- Genre: Telenovela
- Created by: Leticia López Margalli Verónica Bellver
- Starring: Gabriela de la Garza Ximena Rubio Liz Gallardo María del Carmen Farías
- Country of origin: Mexico
- Original language: Spanish
- No. of seasons: 1
- No. of episodes: 120

Production
- Producer: Argos Comunicación

Original release
- Network: Cadena Tres
- Release: April 15 – October 15, 2010

= Las Aparicio =

Las Aparicio is a Mexican TV series, the first one produced by Argos Comunicación for Cadena Tres. It was released on April 19, 2010 and ended on October 15 of that year, being composed of 120 episodes.

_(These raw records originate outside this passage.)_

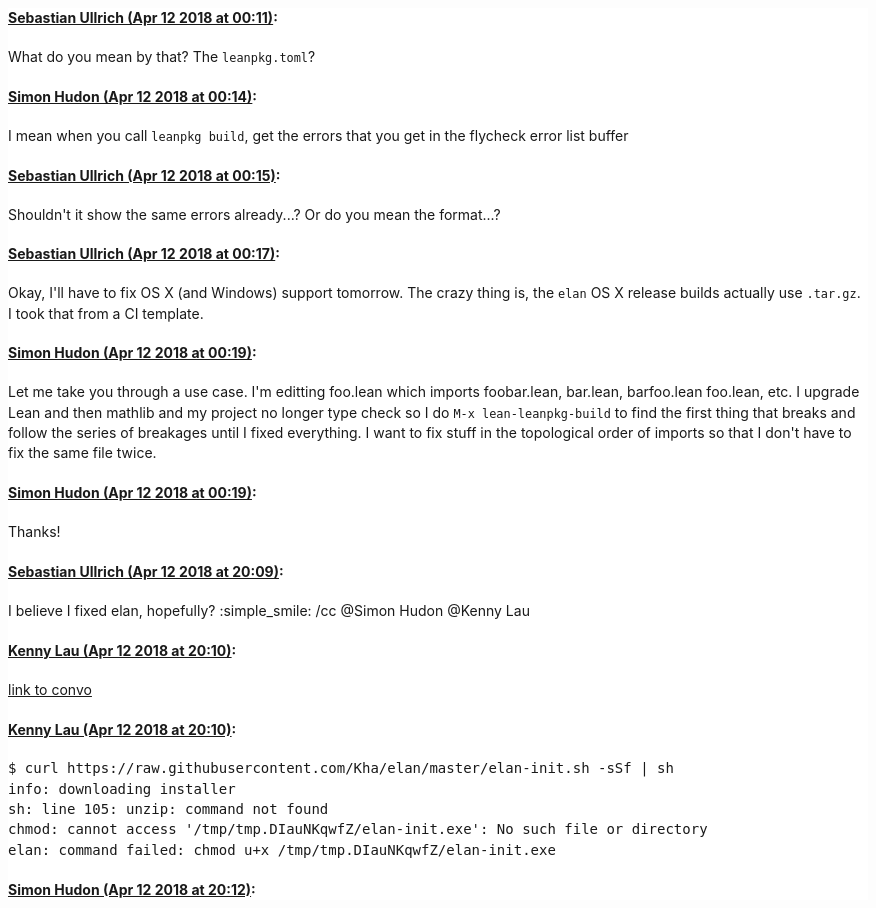 
#### [ Sebastian Ullrich (Apr 12 2018 at 00:11)](https://leanprover.zulipchat.com/#narrow/stream/113488-general/topic/nightly%20version%20stapling/near/124953415):
<p>What do you mean by that? The <code>leanpkg.toml</code>?</p>

#### [ Simon Hudon (Apr 12 2018 at 00:14)](https://leanprover.zulipchat.com/#narrow/stream/113488-general/topic/nightly%20version%20stapling/near/124953546):
<p>I mean when you call <code>leanpkg build</code>, get the errors that you get in the flycheck error list buffer</p>

#### [ Sebastian Ullrich (Apr 12 2018 at 00:15)](https://leanprover.zulipchat.com/#narrow/stream/113488-general/topic/nightly%20version%20stapling/near/124953611):
<p>Shouldn't it show the same errors already...? Or do you mean the format...?</p>

#### [ Sebastian Ullrich (Apr 12 2018 at 00:17)](https://leanprover.zulipchat.com/#narrow/stream/113488-general/topic/nightly%20version%20stapling/near/124953693):
<p>Okay, I'll have to fix OS X (and Windows) support tomorrow. The crazy thing is, the <code>elan</code> OS X release builds actually use <code>.tar.gz</code>. I took that from a CI template.</p>

#### [ Simon Hudon (Apr 12 2018 at 00:19)](https://leanprover.zulipchat.com/#narrow/stream/113488-general/topic/nightly%20version%20stapling/near/124953770):
<p>Let me take you through a use case. I'm editting foo.lean which imports foobar.lean, bar.lean, barfoo.lean foo.lean, etc. I upgrade Lean and then mathlib and my project no longer type check so I do <code>M-x lean-leanpkg-build</code> to find the first thing that breaks and follow the series of breakages until I fixed everything. I want to fix stuff in the topological order of imports so that I don't have to fix the same file twice.</p>

#### [ Simon Hudon (Apr 12 2018 at 00:19)](https://leanprover.zulipchat.com/#narrow/stream/113488-general/topic/nightly%20version%20stapling/near/124953772):
<p>Thanks!</p>

#### [ Sebastian Ullrich (Apr 12 2018 at 20:09)](https://leanprover.zulipchat.com/#narrow/stream/113488-general/topic/nightly%20version%20stapling/near/124996475):
<p>I believe I fixed elan, hopefully? <span class="emoji emoji-1f642" title="simple smile">:simple_smile:</span> /cc <span class="user-mention" data-user-id="110026">@Simon Hudon</span> <span class="user-mention" data-user-id="110064">@Kenny Lau</span></p>

#### [ Kenny Lau (Apr 12 2018 at 20:10)](https://leanprover.zulipchat.com/#narrow/stream/113488-general/topic/nightly%20version%20stapling/near/124996524):
<p><a href="#narrow/stream/113488-general/topic/mathlib.20nightly.20dependence" title="#narrow/stream/113488-general/topic/mathlib.20nightly.20dependence">link to convo</a></p>

#### [ Kenny Lau (Apr 12 2018 at 20:10)](https://leanprover.zulipchat.com/#narrow/stream/113488-general/topic/nightly%20version%20stapling/near/124996539):
<div class="codehilite"><pre><span></span>$ curl https://raw.githubusercontent.com/Kha/elan/master/elan-init.sh -sSf | sh
info: downloading installer
sh: line 105: unzip: command not found
chmod: cannot access &#39;/tmp/tmp.DIauNKqwfZ/elan-init.exe&#39;: No such file or directory
elan: command failed: chmod u+x /tmp/tmp.DIauNKqwfZ/elan-init.exe
</pre></div>

#### [ Simon Hudon (Apr 12 2018 at 20:12)](https://leanprover.zulipchat.com/#narrow/stream/113488-general/topic/nightly%20version%20stapling/near/124996610):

Episodes are streamed on mun2.

== Synopsis ==
In Mexico City lives a family composed of women only, where births are usually single girls and whose husbands die suddenly.

The family consists of six women. Rafaela is the matriarch who has had three husbands, all dead. Alma, the eldest, is the widow of Maximo, whose memory is like a mirage to her and her mother. Mercedes, the middle one, is a lawyer who seeks justice and equality in all its meaning. Julia, the youngest of the three daughters, has doubts about her sexual orientation. Ileana, daughter of Alma, is against everything her mother does. Isadora, the daughter of Mercedes, just wants to know why there are only women in the family.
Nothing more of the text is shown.